Saturday, 8 January 2011

Synowie Zimy


Srogi uśmiech i piękny wiatr,
który ciągnie wciąż za sobą.
Jest on wszędzie i wśród Tatr,
ozdobionych słoneczną pogodą.

Rzuca śniegiem, tu i tam
a za nią ślad jej sani,
który doprowadza ją do bram
słonecznej w lecie Toskanii.

Teraz zostać by nie chciała,
lecz za oknem Rusek,
który sprawił, że błyszczała
jak plemię Zulusek.

Upił ją i zamknął w lesie
niebezpiecznej Syberii.
Co to będzie? Co przyniesie
bez zimowych ferii?

Nagle Yankee, chłopak cwany
ciągle Zimy szuka…
Poszedł na targ, sprzedał dzbany
i za wszystko kupił kruka.

Kruk był ślepy i też dziki,
więc potrzebował szkolenia.
Tomm’ nauczył go dwa triki.
Obyło się bez karcenia.

Yankee, Tommy i ich kruk
poszli szukać Zimę.
Wskazał drogę jakiś Mruk,
Który włączył klimę.

Gdy znaleźli Białą Damę
Pośród gór Uralu
Tommy spojrzał – ujrzał mamę
całą pełną żalu.

Powiedziała, że też Yankee
Jest jego starszym bratem.
Niegdyś robił Wiośnie wianki
więc stał się dla nich katem.

Teraz Zima ma dwóch synów,
których ma przy sobie.
Dwójkę Białych jej Turynów
których tuli po każdej dobie.

A kruk?

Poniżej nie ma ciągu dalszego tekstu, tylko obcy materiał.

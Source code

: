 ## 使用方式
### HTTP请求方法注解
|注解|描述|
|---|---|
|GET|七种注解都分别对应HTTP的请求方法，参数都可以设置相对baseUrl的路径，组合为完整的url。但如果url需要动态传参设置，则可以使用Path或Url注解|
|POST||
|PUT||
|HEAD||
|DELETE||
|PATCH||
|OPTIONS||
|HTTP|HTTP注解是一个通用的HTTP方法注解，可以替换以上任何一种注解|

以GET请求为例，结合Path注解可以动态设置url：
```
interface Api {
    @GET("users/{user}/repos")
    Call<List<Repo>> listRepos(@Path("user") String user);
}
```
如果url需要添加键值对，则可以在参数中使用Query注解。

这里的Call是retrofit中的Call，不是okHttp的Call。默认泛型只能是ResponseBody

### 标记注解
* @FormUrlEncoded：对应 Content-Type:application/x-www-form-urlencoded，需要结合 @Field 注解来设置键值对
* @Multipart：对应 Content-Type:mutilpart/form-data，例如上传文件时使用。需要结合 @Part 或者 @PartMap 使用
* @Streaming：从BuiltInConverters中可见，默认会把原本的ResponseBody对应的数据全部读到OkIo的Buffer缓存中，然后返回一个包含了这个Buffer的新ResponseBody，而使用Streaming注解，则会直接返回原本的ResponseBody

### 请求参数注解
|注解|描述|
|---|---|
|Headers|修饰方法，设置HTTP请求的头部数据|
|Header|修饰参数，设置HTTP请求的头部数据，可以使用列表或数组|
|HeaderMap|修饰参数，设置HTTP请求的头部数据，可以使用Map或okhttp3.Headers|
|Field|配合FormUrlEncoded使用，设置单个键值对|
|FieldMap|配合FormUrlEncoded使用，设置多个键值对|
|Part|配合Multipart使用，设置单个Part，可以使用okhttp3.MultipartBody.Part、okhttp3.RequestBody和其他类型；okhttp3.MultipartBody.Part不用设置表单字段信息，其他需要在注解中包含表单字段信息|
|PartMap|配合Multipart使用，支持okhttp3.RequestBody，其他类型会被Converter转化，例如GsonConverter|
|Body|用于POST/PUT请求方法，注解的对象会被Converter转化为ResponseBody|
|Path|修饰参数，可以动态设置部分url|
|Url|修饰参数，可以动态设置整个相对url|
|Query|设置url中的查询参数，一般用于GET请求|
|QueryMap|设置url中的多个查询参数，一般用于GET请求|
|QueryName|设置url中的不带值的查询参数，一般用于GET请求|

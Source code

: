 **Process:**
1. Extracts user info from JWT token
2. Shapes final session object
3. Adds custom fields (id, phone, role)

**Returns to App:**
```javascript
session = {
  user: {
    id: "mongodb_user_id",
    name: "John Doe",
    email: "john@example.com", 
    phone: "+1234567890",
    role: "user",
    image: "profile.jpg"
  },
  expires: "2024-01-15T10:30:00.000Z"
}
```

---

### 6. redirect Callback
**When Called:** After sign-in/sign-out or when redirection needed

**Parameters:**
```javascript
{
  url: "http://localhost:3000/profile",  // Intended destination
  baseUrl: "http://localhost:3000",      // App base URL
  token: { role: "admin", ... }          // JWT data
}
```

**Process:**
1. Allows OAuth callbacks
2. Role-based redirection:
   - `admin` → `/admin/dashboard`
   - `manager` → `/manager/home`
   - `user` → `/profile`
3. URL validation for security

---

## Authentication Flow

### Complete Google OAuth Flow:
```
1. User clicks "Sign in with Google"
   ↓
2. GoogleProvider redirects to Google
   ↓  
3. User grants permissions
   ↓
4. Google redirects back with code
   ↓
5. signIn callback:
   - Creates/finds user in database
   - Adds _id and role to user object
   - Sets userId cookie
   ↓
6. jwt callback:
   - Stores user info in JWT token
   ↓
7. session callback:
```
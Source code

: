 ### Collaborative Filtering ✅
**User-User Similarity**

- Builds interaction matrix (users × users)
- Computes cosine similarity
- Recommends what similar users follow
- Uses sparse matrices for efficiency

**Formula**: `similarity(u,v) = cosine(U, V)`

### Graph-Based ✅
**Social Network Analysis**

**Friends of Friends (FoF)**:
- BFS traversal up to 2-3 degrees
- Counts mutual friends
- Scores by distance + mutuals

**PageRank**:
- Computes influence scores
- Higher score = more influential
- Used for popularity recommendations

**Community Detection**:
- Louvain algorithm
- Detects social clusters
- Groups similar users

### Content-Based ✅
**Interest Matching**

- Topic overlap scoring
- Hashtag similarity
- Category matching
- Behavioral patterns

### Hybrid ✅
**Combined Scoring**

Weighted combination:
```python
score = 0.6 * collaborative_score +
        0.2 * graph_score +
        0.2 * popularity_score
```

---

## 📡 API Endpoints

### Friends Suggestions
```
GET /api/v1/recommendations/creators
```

Kruk odzyskał wzrok…
I ze świata zniknął czarny mrok.
Na świecie radość wielka nastała
A pani Zima przy synach ciągle piękniała
(listopad 2010)

1 comment:

  1. Nie wiedziałam, Gwidi, że masz taki talent :) Gratuluję :) Będę tutaj zaglądać częściej.